Dia menyebut, peran pemerintah daerah sangat penting mewujudkan transisi energi. Sehingga sinergi harus dilakukan dengan semua pihak, di antaranya akademisi, BUMN, sektor swasta dan masyarakat. Sinergi itu bisa jadi kunci mempercepat realisasi target EBT.

"Lima tahun ke depan ada rencana pengembangan, di antaranya penyiapan survei dan studi kelayakan proyek EBT, penyempurnaan regulasi, peningkatan kapasitas pembangkit listrik tenaga panas bumi seperti PLTP Lumut Balai 55 MW dan PLTP Danau Ranau 20 MW. Dan kerjasama internasional dengan pengembang China untuk PLTS 300 MW," katanya.

Koordinator Riset Sosial Kebijakan dan Ekonomi Institute for Essential Services Reform (IESR) Martha Jesica mengatakan, transisi energi perlu dilakukan namun harus memperhatikan ekonomi berkelanjutan di daerah.
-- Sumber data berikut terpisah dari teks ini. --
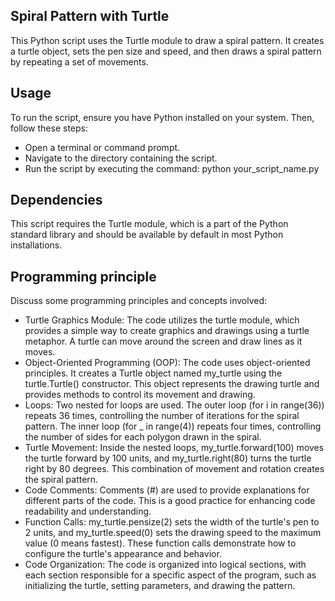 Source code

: ## Spiral Pattern with Turtle
This Python script uses the Turtle module to draw a spiral pattern. It creates a turtle object, sets the pen size and speed, and then draws a spiral pattern by repeating a set of movements.

## Usage
To run the script, ensure you have Python installed on your system. Then, follow these steps:
- Open a terminal or command prompt.
- Navigate to the directory containing the script.
- Run the script by executing the command: python your_script_name.py

## Dependencies
This script requires the Turtle module, which is a part of the Python standard library and should be available by default in most Python installations.

## Programming principle 
Discuss some programming principles and concepts involved:
- Turtle Graphics Module: The code utilizes the turtle module, which provides a simple way to create graphics and drawings using a turtle metaphor. A turtle can move around the screen and draw lines as it moves.
- Object-Oriented Programming (OOP): The code uses object-oriented principles. It creates a Turtle object named my_turtle using the turtle.Turtle() constructor. This object represents the drawing turtle and provides methods to control its movement and drawing.
- Loops: Two nested for loops are used. The outer loop (for i in range(36)) repeats 36 times, controlling the number of iterations for the spiral pattern. The inner loop (for _ in range(4)) repeats four times, controlling the number of sides for each polygon drawn in the spiral.
- Turtle Movement: Inside the nested loops, my_turtle.forward(100) moves the turtle forward by 100 units, and my_turtle.right(80) turns the turtle right by 80 degrees. This combination of movement and rotation creates the spiral pattern.
- Code Comments: Comments (#) are used to provide explanations for different parts of the code. This is a good practice for enhancing code readability and understanding.
- Function Calls: my_turtle.pensize(2) sets the width of the turtle's pen to 2 units, and my_turtle.speed(0) sets the drawing speed to the maximum value (0 means fastest). These function calls demonstrate how to configure the turtle's appearance and behavior.
- Code Organization: The code is organized into logical sections, with each section responsible for a specific aspect of the program, such as initializing the turtle, setting parameters, and drawing the pattern.
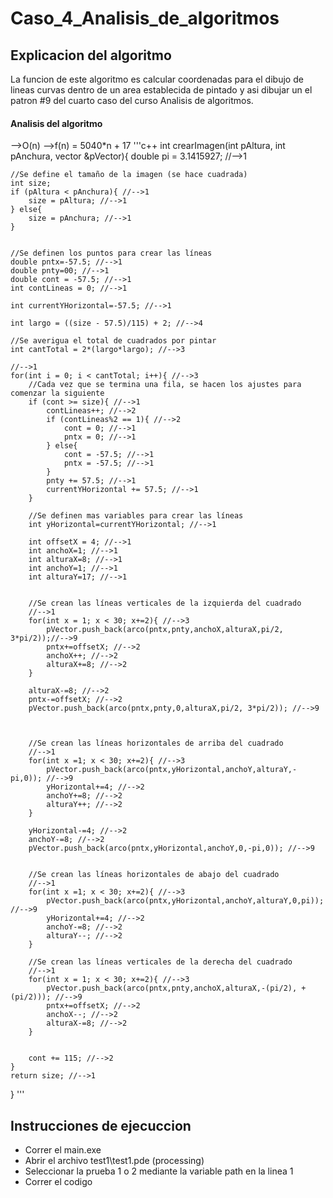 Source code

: # Caso_4_Analisis_de_algoritmos

## Explicacion del algoritmo

La funcion de este algoritmo es calcular coordenadas para el dibujo de lineas curvas dentro de un area establecida de pintado y asi dibujar un el patron #9 del cuarto caso del curso Analisis de algoritmos.

#### Analisis del algoritmo
-->O(n)
-->f(n) = 5040*n + 17
'''c++
int crearImagen(int pAltura, int pAnchura, vector<arco> &pVector){
    double pi = 3.1415927; //-->1

    //Se define el tamaño de la imagen (se hace cuadrada)
    int size;
    if (pAltura < pAnchura){ //-->1
        size = pAltura; //-->1
    } else{
        size = pAnchura; //-->1
    }


    //Se definen los puntos para crear las líneas
    double pntx=-57.5; //-->1
    double pnty=00; //-->1
    double cont = -57.5; //-->1
    int contLineas = 0; //-->1

    int currentYHorizontal=-57.5; //-->1
    
    int largo = ((size - 57.5)/115) + 2; //-->4

    //Se averigua el total de cuadrados por pintar
    int cantTotal = 2*(largo*largo); //-->3
    
    //-->1
    for(int i = 0; i < cantTotal; i++){ //-->3
        //Cada vez que se termina una fila, se hacen los ajustes para comenzar la siguiente
        if (cont >= size){ //-->1
            contLineas++; //-->2
            if (contLineas%2 == 1){ //-->2
                cont = 0; //-->1
                pntx = 0; //-->1
            } else{
                cont = -57.5; //-->1
                pntx = -57.5; //-->1
            }
            pnty += 57.5; //-->1
            currentYHorizontal += 57.5; //-->1
        }

        //Se definen mas variables para crear las líneas
        int yHorizontal=currentYHorizontal; //-->1

        int offsetX = 4; //-->1
        int anchoX=1; //-->1
        int alturaX=8; //-->1
        int anchoY=1; //-->1
        int alturaY=17; //-->1
        

        //Se crean las líneas verticales de la izquierda del cuadrado
        //-->1
        for(int x = 1; x < 30; x+=2){ //-->3
            pVector.push_back(arco(pntx,pnty,anchoX,alturaX,pi/2, 3*pi/2));//-->9
            pntx+=offsetX; //-->2
            anchoX++; //-->2
            alturaX+=8; //-->2
        }
        
        alturaX-=8; //-->2
        pntx-=offsetX; //-->2
        pVector.push_back(arco(pntx,pnty,0,alturaX,pi/2, 3*pi/2)); //-->9
        
        
        
        //Se crean las líneas horizontales de arriba del cuadrado
        //-->1
        for(int x =1; x < 30; x+=2){ //-->3
            pVector.push_back(arco(pntx,yHorizontal,anchoY,alturaY,-pi,0)); //-->9
            yHorizontal+=4; //-->2
            anchoY+=8; //-->2
            alturaY++; //-->2
        }
        
        yHorizontal-=4; //-->2
        anchoY-=8; //-->2
        pVector.push_back(arco(pntx,yHorizontal,anchoY,0,-pi,0)); //-->9
        
        
        //Se crean las líneas horizontales de abajo del cuadrado
        //-->1
        for(int x =1; x < 30; x+=2){ //-->3
            pVector.push_back(arco(pntx,yHorizontal,anchoY,alturaY,0,pi)); //-->9
            yHorizontal+=4; //-->2
            anchoY-=8; //-->2
            alturaY--; //-->2
        }
        
        //Se crean las líneas verticales de la derecha del cuadrado
        //-->1
        for(int x = 1; x < 30; x+=2){ //-->3
            pVector.push_back(arco(pntx,pnty,anchoX,alturaX,-(pi/2), +(pi/2))); //-->9
            pntx+=offsetX; //-->2
            anchoX--; //-->2
            alturaX-=8; //-->2
        }


        cont += 115; //-->2
    }
    return size; //-->1
}
'''
## Instrucciones de ejecuccion

* Correr el main.exe
* Abrir el archivo test1\test1.pde (processing)
* Seleccionar la prueba 1 o 2 mediante la variable path en la linea 1
* Correr el codigo 
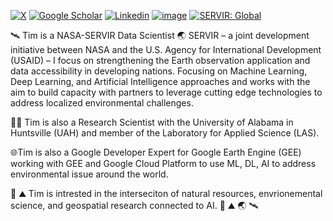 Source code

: <!-- ## Hi there 👋 -->

<!--
**MayerT1/MayerT1** is a ✨ _special_ ✨ repository because its `README.md` (this file) appears on your GitHub profile.

Here are some ideas to get you started:

- 🔭 I’m currently working on ...
- 🌱 I’m currently learning ...
- 👯 I’m looking to collaborate on ...
- 🤔 I’m looking for help with ...
- 💬 Ask me about ...
- 📫 How to reach me: ...
- 😄 Pronouns: ...
- ⚡ Fun fact: ...
-->


[![X](https://img.shields.io/badge/X-000000?style=for-the-badge&logo=x&logoColor=white)](https://x.com/TMayer_Science)
[![Google Scholar](https://img.shields.io/badge/Google_Scholar-4285F4?style=for-the-badge&logo=google-scholar&logoColor=white)](https://scholar.google.com/citations?user=8mTbUxkAAAAJ&hl=en)
[![Linkedin](https://img.shields.io/badge/LinkedIn-0077B5?style=for-the-badge&logo=linkedin&logoColor=white)](https://www.linkedin.com/in/timmayer1/)
[![image](https://img.shields.io/badge/TensorFlow-FF6F00?style=for-the-badge&logo=tensorflow&logoColor=white)](https://sites.google.com/uah.edu/2020-tensorflow-technical-exch/home)
[![SERVIR: Global](https://img.shields.io/badge/SERVIR-Global-green)](https://servirglobal.net)

<!-- [![Conda Downloads](https://img.shields.io/conda/dn/conda-forge/servir-aces.svg)](https://anaconda.org/conda-forge/servir-aces) -->

:artificial_satellite: Tim is a NASA-SERVIR Data Scientist 
:earth_asia:    SERVIR – a joint development initiative between NASA and the U.S. Agency for International Development (USAID) – I focus on strengthening the Earth observation application and data accessibility in developing nations. Focusing on Machine Learning, Deep Learning, and Artificial Intelligence approaches and works with the aim to build capacity with partners to leverage cutting edge technologies to address localized environmental challenges.

:scientist: Tim is also a Research Scientist with the University of Alabama in Huntsville (UAH) and member of the Laboratory for Applied Science (LAS).

:globe_with_meridians:Tim is also a Google Developer Expert for Google Earth Engine (GEE) working with GEE and Google Cloud Platform to use ML, DL, AI to address environmental issue around the world.

:evergreen_tree: :mountain: Tim is intrested in the interseciton of natural resources, envrionemental science, and geospatial research connected to AI. :evergreen_tree: :mountain: :earth_asia: :artificial_satellite:
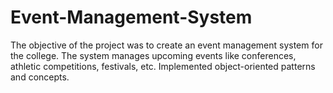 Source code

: # Event-Management-System

The objective of the project was to create an event management system for the college. The system manages upcoming events like conferences, athletic competitions, festivals, etc. Implemented object-oriented patterns and concepts.
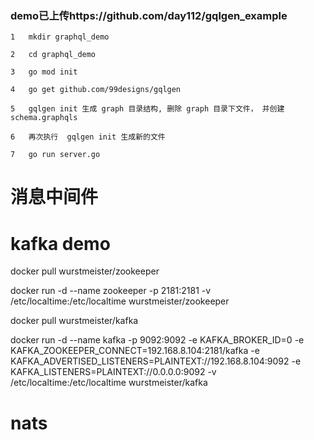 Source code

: ### demo已上传https://github.com/day112/gqlgen_example

`1   mkdir graphql_demo`

`2   cd graphql_demo`

`3   go mod init`

`4   go get github.com/99designs/gqlgen`

`5   gqlgen init 生成 graph 目录结构, 删除 graph 目录下文件， 并创建 schema.graphqls`

`6   再次执行  gqlgen init 生成新的文件`

`7   go run server.go`

# 消息中间件

# kafka demo

docker pull wurstmeister/zookeeper

docker run -d --name zookeeper -p 2181:2181 -v /etc/localtime:/etc/localtime wurstmeister/zookeeper

docker pull wurstmeister/kafka

docker run -d --name kafka -p 9092:9092 -e KAFKA_BROKER_ID=0 -e KAFKA_ZOOKEEPER_CONNECT=192.168.8.104:2181/kafka -e KAFKA_ADVERTISED_LISTENERS=PLAINTEXT://192.168.8.104:9092 -e KAFKA_LISTENERS=PLAINTEXT://0.0.0.0:9092 -v /etc/localtime:/etc/localtime wurstmeister/kafka


# nats




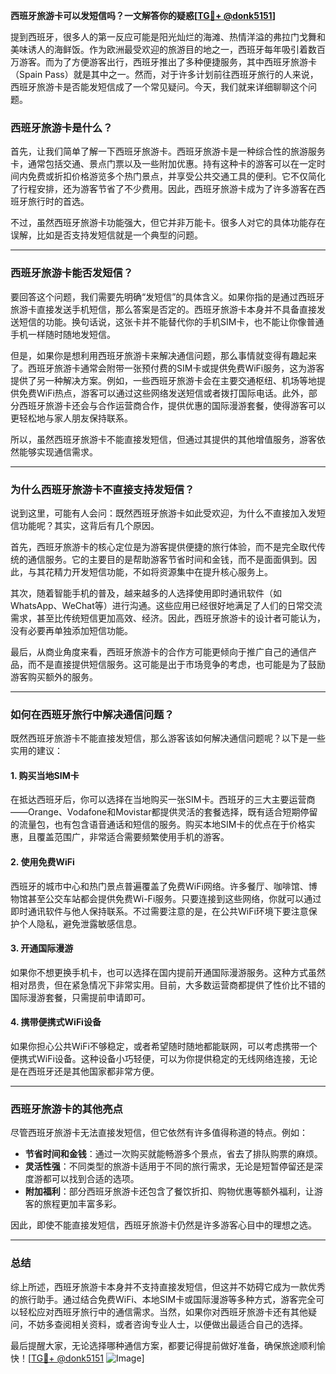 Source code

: **西班牙旅游卡可以发短信吗？一文解答你的疑惑[[TG💪+ @donk5151](https://t.me/s/donk5151)]**

提到西班牙，很多人的第一反应可能是阳光灿烂的海滩、热情洋溢的弗拉门戈舞和美味诱人的海鲜饭。作为欧洲最受欢迎的旅游目的地之一，西班牙每年吸引着数百万游客。而为了方便游客出行，西班牙推出了多种便捷服务，其中西班牙旅游卡（Spain Pass）就是其中之一。然而，对于许多计划前往西班牙旅行的人来说，西班牙旅游卡是否能发短信成了一个常见疑问。今天，我们就来详细聊聊这个问题。

### 西班牙旅游卡是什么？

首先，让我们简单了解一下西班牙旅游卡。西班牙旅游卡是一种综合性的旅游服务卡，通常包括交通、景点门票以及一些附加优惠。持有这种卡的游客可以在一定时间内免费或折扣价格游览多个热门景点，并享受公共交通工具的便利。它不仅简化了行程安排，还为游客节省了不少费用。因此，西班牙旅游卡成为了许多游客在西班牙旅行时的首选。

不过，虽然西班牙旅游卡功能强大，但它并非万能卡。很多人对它的具体功能存在误解，比如是否支持发短信就是一个典型的问题。

---

### 西班牙旅游卡能否发短信？

要回答这个问题，我们需要先明确“发短信”的具体含义。如果你指的是通过西班牙旅游卡直接发送手机短信，那么答案是否定的。西班牙旅游卡本身并不具备直接发送短信的功能。换句话说，这张卡并不能替代你的手机SIM卡，也不能让你像普通手机一样随时随地发短信。

但是，如果你是想利用西班牙旅游卡来解决通信问题，那么事情就变得有趣起来了。西班牙旅游卡通常会附带一张预付费的SIM卡或提供免费WiFi服务，这为游客提供了另一种解决方案。例如，一些西班牙旅游卡会在主要交通枢纽、机场等地提供免费WiFi热点，游客可以通过这些网络发送短信或者拨打国际电话。此外，部分西班牙旅游卡还会与合作运营商合作，提供优惠的国际漫游套餐，使得游客可以更轻松地与家人朋友保持联系。

所以，虽然西班牙旅游卡不能直接发短信，但通过其提供的其他增值服务，游客依然能够实现通信需求。

---

### 为什么西班牙旅游卡不直接支持发短信？

说到这里，可能有人会问：既然西班牙旅游卡如此受欢迎，为什么不直接加入发短信功能呢？其实，这背后有几个原因。

首先，西班牙旅游卡的核心定位是为游客提供便捷的旅行体验，而不是完全取代传统的通信服务。它的主要目的是帮助游客节省时间和金钱，而不是面面俱到。因此，与其花精力开发短信功能，不如将资源集中在提升核心服务上。

其次，随着智能手机的普及，越来越多的人选择使用即时通讯软件（如WhatsApp、WeChat等）进行沟通。这些应用已经很好地满足了人们的日常交流需求，甚至比传统短信更加高效、经济。因此，西班牙旅游卡的设计者可能认为，没有必要再单独添加短信功能。

最后，从商业角度来看，西班牙旅游卡的合作方可能更倾向于推广自己的通信产品，而不是直接提供短信服务。这可能是出于市场竞争的考虑，也可能是为了鼓励游客购买额外的服务。

---

### 如何在西班牙旅行中解决通信问题？

既然西班牙旅游卡不能直接发短信，那么游客该如何解决通信问题呢？以下是一些实用的建议：

#### 1. **购买当地SIM卡**
在抵达西班牙后，你可以选择在当地购买一张SIM卡。西班牙的三大主要运营商——Orange、Vodafone和Movistar都提供灵活的套餐选择，既有适合短期停留的流量包，也有包含语音通话和短信的服务。购买本地SIM卡的优点在于价格实惠，且覆盖范围广，非常适合需要频繁使用手机的游客。

#### 2. **使用免费WiFi**
西班牙的城市中心和热门景点普遍覆盖了免费WiFi网络。许多餐厅、咖啡馆、博物馆甚至公交车站都会提供免费Wi-Fi服务。只要连接到这些网络，你就可以通过即时通讯软件与他人保持联系。不过需要注意的是，在公共WiFi环境下要注意保护个人隐私，避免泄露敏感信息。

#### 3. **开通国际漫游**
如果你不想更换手机卡，也可以选择在国内提前开通国际漫游服务。这种方式虽然相对昂贵，但在紧急情况下非常实用。目前，大多数运营商都提供了性价比不错的国际漫游套餐，只需提前申请即可。

#### 4. **携带便携式WiFi设备**
如果你担心公共WiFi不够稳定，或者希望随时随地都能联网，可以考虑携带一个便携式WiFi设备。这种设备小巧轻便，可以为你提供稳定的无线网络连接，无论是在西班牙还是其他国家都非常方便。

---

### 西班牙旅游卡的其他亮点

尽管西班牙旅游卡无法直接发短信，但它依然有许多值得称道的特点。例如：

- **节省时间和金钱**：通过一次购买就能畅游多个景点，省去了排队购票的麻烦。
- **灵活性强**：不同类型的旅游卡适用于不同的旅行需求，无论是短暂停留还是深度游都可以找到合适的选项。
- **附加福利**：部分西班牙旅游卡还包含了餐饮折扣、购物优惠等额外福利，让游客的旅程更加丰富多彩。

因此，即使不能直接发短信，西班牙旅游卡仍然是许多游客心目中的理想之选。

---

### 总结

综上所述，西班牙旅游卡本身并不支持直接发短信，但这并不妨碍它成为一款优秀的旅行助手。通过结合免费WiFi、本地SIM卡或国际漫游等多种方式，游客完全可以轻松应对西班牙旅行中的通信需求。当然，如果你对西班牙旅游卡还有其他疑问，不妨多查阅相关资料，或者咨询专业人士，以便做出最适合自己的选择。

最后提醒大家，无论选择哪种通信方案，都要记得提前做好准备，确保旅途顺利愉快！[[TG💪+ @donk5151](https://t.me/s/donk5151) ![Image](https://i.postimg.cc/rwNCRYN7/Snipaste-2025-04-30-17-27-05.png)] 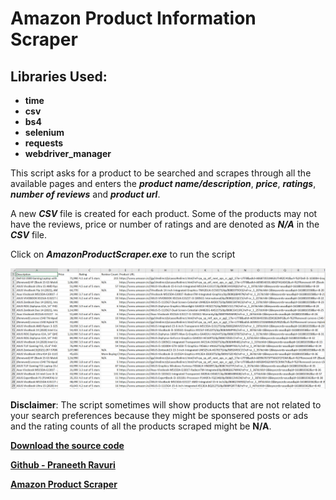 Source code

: # **Amazon Product Information Scraper**

## **Libraries Used**:
* **time**
* **csv**
* **bs4**
* **selenium**
* **requests**
* **webdriver_manager**

 This script asks for a product to be searched and scrapes through all the available pages and enters the _**product name/description**_, _**price**_, _**ratings**_, _**number of reviews**_ and _**product url**_.

 A new _**CSV**_ file is created for each product. Some of the products may not have the reviews, price or number of ratings and are denoted as _**N/A**_ in the _**CSV**_ file.

Click on ***AmazonProductScraper.exe*** to run the script

![Example Image](Images/sample.png)

**Disclaimer**: The script sometimes will show products that are not related to your search preferences because they might be sponsered posts or ads and the rating counts of all the products scraped might be **N/A**.

[**Download the source code**](https://github.com/praneethravuri/Amazon-Product-Information-Scraper/releases/download/v1.0/Amazon-Product-Information-Scraper.zip
)

[**Github - Praneeth Ravuri**](https://github.com/praneethravuri)

[**Amazon Product Scraper**](https://github.com/praneethravuri/Amazon-Product-Information-Scraper/blob/main/amazon_scraper.py)

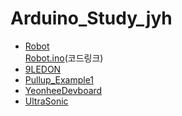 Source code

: # Arduino_Study_jyh
- [Robot](robot.md)<br/>
[Robot.ino](https://github.com/pflnhw/robot_1/blob/main/robot_1.ino)(코드링크)
- [9LEDON](9LEDON.md)
- [Pullup_Example1](pullup_example1.md)
- [YeonheeDevboard](YeonheeDevboard.md)
- [UltraSonic](UltraSonic.md)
Tantangan terbesar dalam implementasi RUED (rencana umum energi daerah) adalah keterbatasan kapasitas fiskal dan jalur perencanaan energi daerah yang panjang karena harus selaras dengan rencana pembangunan daerah.

"Selain itu, proporsi alokasi belanja program EBT di daerah masih rendah, rata-rata 18 persen dari APBD. Jadi, meskipun potensi EBT besar, upaya realisasi memerlukan penguatan dan koordinasi lebih baik dengan semua pihak," ujarnya.

Setidaknya, dibutuhkan 245 miliar USD atau sekitar Rp 3.500 triliun sampai 2030 untuk pembiayaan perubahan iklim berdasarkan target Nationally Determined Contributions (NDC) yang dikeluarkan Kementerian Keuangan. Sementara investasi untuk transisi energi sektor ketenagalistrikan butuh 800-1.380 miliar USD Dolar hingga 2050.

"Dirata-ratakan butuh sekitar 30-40 miliar USD atau sekitar Rp 624 triliun per tahun berdasarkan riset kami dan lembaga lainnya," ungkapnya.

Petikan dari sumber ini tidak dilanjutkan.